В один из самых жарких дней, хотя стояла всего лишь вторая половина мая, Рена объявила ему, что беременна. Это он, испугавшись поначалу, воспринял сгоряча то, что она ему сообщила именно так — объявила. Я уже месяц собиралась тебе сказать, произнесла она, будто оправдываясь. Почему же не сказала? — спросил он. Тебе было не до меня, сказала она; и это была правда, потому что порой, и очень часто, он ничего вокруг себя не замечал, не исключая и ее, Рену; да к тому же эта его болезнь, которую он лечил в последнее время. Он все прекрасно понимал и все-таки спросил:

— Тебе кажется, что теперь мне до тебя?

— Я не выдержала, — сказала она тогда, произнесла это очень просто, как констатируют факты.

— Я понимаю, — сказал он, помолчал немного и даже для себя неожиданно выпалил: — Давай поженимся, Рена.

Она отнеслась к его предложению спокойно, даже без всякого почти воодушевления или радости, словно давно привыкла к мысли, что когда-нибудь он скажет это. А он в эту минуту подумал, что действительно странно, ведь они никогда не говорили о женитьбе.

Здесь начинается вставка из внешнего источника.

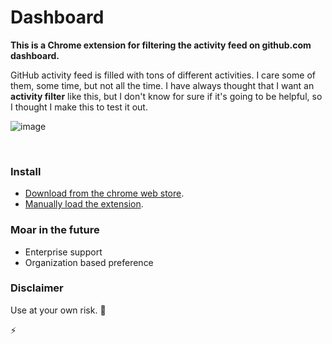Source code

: Dashboard
=========

**This is a Chrome extension for filtering the activity feed on github.com dashboard.**

GitHub activity feed is filled with tons of different activities. I care some of them, some time, but not all the time.
I have always thought that I want an **activity filter** like this, but I don't know for sure if it's going to be helpful, so I thought I make this to test it out.

![image](https://cloud.githubusercontent.com/assets/1153134/3567342/76dd0c88-0b17-11e4-9e04-77913e89a861.png)

&nbsp;

### Install

- [Download from the chrome web store](https://chrome.google.com/webstore/detail/pcnaddhmngnnpookfhhamkelhhakimdg).
- [Manually load the extension](https://github.com/muan/github-gmail#the-mu-an-might-steal-all-my-data-so-i-want-to-manually-load-it-way).

### Moar in the future

- Enterprise support
- Organization based preference

### Disclaimer

Use at your own risk. :grimacing:


:zap:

Но спокойствие, с которым она восприняла его предложение, слегка задело его, и он спросил:

— А что бы ты делала, если б я не предложил пожениться?

Она неопределенно пожала плечами.

— Ничего, — сказала она. — Жила бы дальше…

— Нет, я спрашиваю о твоем состоянии… О ребенке…

— Я давно уже решила, — сказала она и замолчала вдруг.

— Что именно? — спросил он.

— Решила оставить ребенка, — сказала Рена. — И можешь не тратить понапрасну сил, ты меня не отговоришь.

— Я и не собирался, — сказал он как-то слишком уж вяло.

Рена поговорила с родителями. Отец ее категорически от казал, лишь только увидел Закира, сославшись в кругу семьи, когда ушел Закир, на то, что не раз встречал этого парня в кругу сомнительных типов, бандитского вида ребят, когда после работы своим обычным маршрутом возвращался домой… Да и отец его, как сам он сообщил, в тюрьме сидит, так что… Напрасно Рена уговаривала его, напрасно убеждала, что Закир с отцом — это совершенно разные люди и что хулиганское прошлое не помешает ему теперь, когда он решил для себя твердо вернуться на правильный путь, — отец Рены оставался непреклонным.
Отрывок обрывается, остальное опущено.